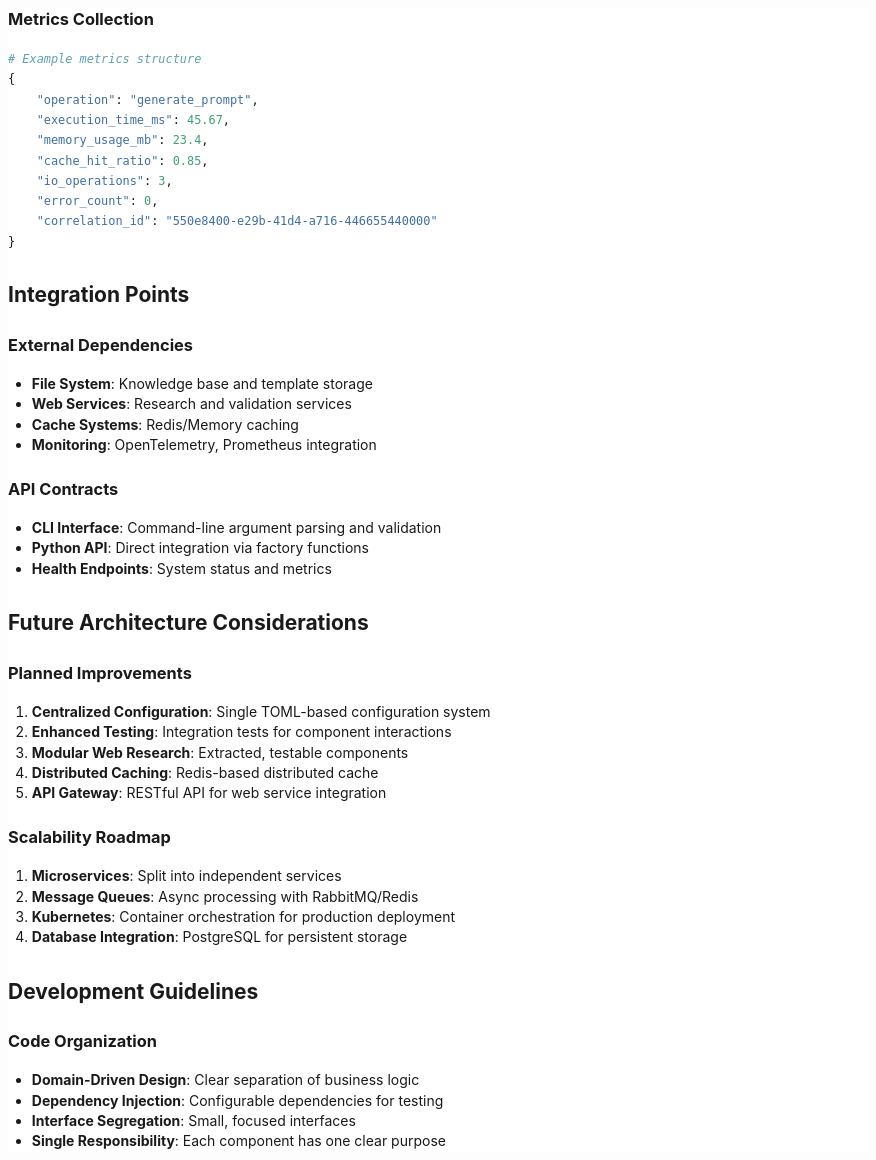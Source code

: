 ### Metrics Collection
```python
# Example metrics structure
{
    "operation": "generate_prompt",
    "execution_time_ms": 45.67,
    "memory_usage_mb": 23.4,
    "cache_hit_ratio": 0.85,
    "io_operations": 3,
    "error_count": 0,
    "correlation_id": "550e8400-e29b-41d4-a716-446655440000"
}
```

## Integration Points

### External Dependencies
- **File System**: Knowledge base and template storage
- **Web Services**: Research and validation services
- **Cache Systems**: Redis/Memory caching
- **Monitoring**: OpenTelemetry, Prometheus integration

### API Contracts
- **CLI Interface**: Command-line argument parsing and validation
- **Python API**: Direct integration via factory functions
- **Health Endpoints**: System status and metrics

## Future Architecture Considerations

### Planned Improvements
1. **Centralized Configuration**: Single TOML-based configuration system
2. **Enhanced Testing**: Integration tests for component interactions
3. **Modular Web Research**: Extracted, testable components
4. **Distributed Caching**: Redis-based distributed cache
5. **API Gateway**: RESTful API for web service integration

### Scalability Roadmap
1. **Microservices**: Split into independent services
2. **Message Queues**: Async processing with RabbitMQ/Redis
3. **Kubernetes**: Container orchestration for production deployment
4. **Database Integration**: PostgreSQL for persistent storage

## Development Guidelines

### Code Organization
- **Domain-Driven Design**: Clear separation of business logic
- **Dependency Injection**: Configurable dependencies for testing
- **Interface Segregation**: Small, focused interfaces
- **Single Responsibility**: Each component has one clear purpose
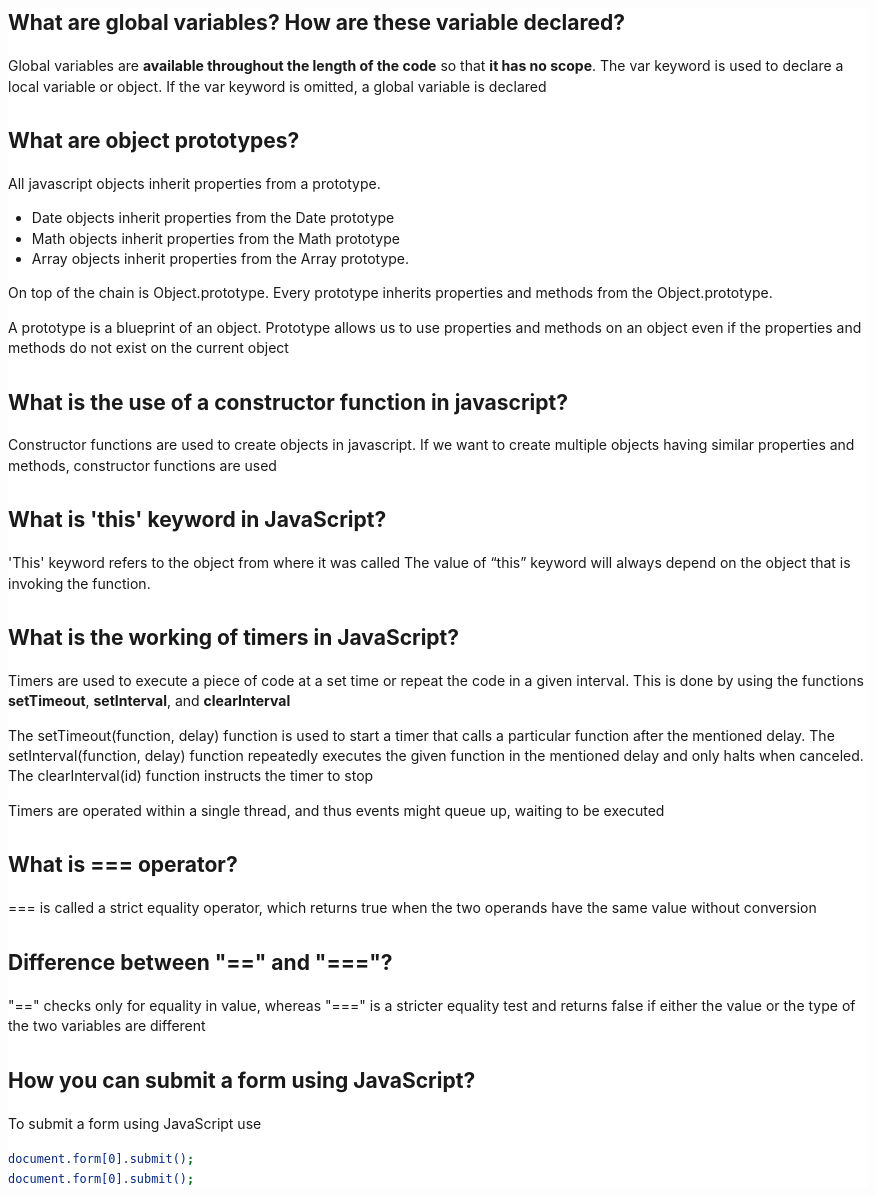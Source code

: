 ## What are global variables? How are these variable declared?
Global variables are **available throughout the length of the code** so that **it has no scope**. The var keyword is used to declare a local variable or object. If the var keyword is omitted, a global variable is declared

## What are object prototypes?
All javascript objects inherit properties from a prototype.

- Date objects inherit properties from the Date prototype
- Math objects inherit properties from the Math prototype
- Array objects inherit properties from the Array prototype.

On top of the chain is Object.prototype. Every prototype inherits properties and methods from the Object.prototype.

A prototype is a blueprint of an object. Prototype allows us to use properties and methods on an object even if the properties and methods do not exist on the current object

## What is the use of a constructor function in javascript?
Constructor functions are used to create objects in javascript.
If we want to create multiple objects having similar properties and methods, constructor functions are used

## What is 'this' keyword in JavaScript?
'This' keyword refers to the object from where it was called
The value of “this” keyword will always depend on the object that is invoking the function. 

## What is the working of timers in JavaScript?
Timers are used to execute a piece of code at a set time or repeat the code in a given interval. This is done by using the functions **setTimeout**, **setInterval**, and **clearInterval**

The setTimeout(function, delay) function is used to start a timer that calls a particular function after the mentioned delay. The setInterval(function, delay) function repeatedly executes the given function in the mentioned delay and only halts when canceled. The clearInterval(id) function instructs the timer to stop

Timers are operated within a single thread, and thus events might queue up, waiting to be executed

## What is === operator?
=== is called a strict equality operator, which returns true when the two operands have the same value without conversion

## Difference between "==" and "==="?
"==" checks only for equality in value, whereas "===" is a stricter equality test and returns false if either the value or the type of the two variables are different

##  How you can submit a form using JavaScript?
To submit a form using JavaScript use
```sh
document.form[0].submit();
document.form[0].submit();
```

...

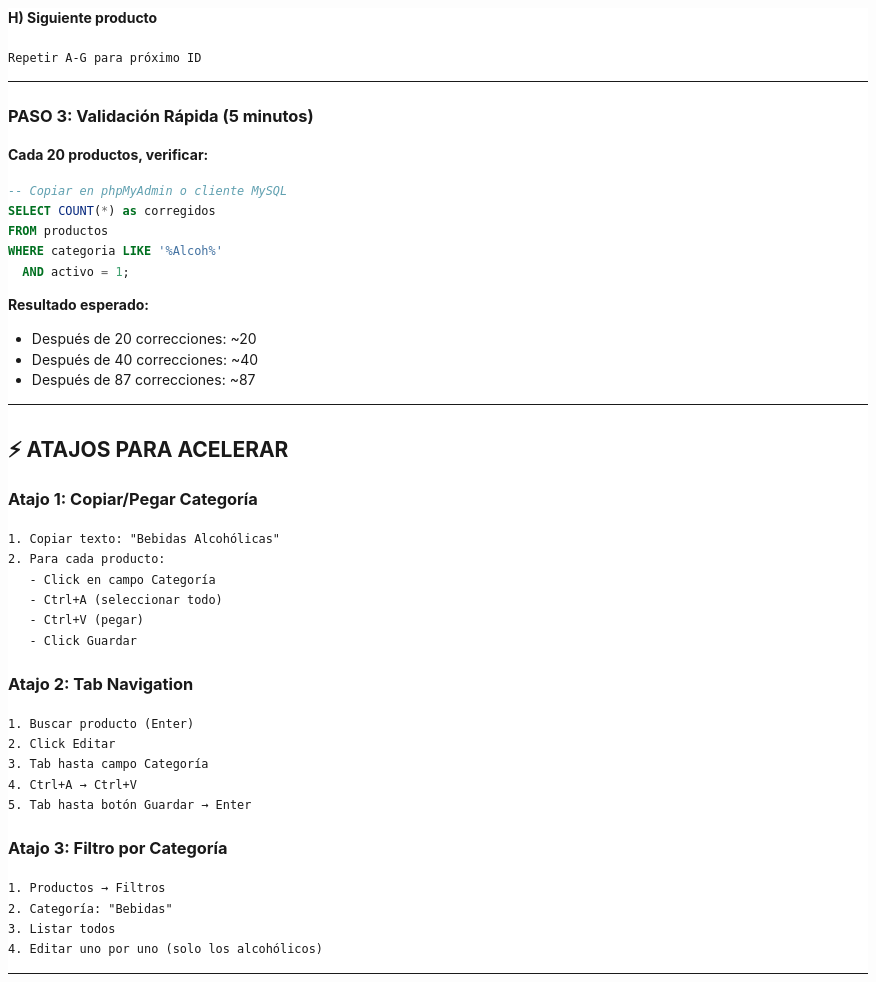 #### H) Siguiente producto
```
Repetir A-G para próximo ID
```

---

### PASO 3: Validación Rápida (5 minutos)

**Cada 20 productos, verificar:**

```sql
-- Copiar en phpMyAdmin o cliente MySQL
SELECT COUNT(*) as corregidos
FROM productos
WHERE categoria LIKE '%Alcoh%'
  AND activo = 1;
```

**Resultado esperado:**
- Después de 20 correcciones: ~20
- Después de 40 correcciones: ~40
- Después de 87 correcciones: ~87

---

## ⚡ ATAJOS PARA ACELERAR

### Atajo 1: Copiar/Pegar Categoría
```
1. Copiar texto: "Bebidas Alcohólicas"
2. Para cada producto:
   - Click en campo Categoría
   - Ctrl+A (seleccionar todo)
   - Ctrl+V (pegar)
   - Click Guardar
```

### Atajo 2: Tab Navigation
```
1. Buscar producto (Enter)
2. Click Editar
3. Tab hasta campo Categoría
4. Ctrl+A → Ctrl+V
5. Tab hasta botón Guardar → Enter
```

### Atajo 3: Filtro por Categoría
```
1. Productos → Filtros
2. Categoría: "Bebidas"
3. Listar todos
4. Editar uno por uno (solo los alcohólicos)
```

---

ACTION ITEM >> From the records above, pull every line that has the string "create" and copy it.

RESPONSE AREA >>
Constructor functions are used to create objects in javascript.
If we want to create multiple objects having similar properties and methods, constructor functions are used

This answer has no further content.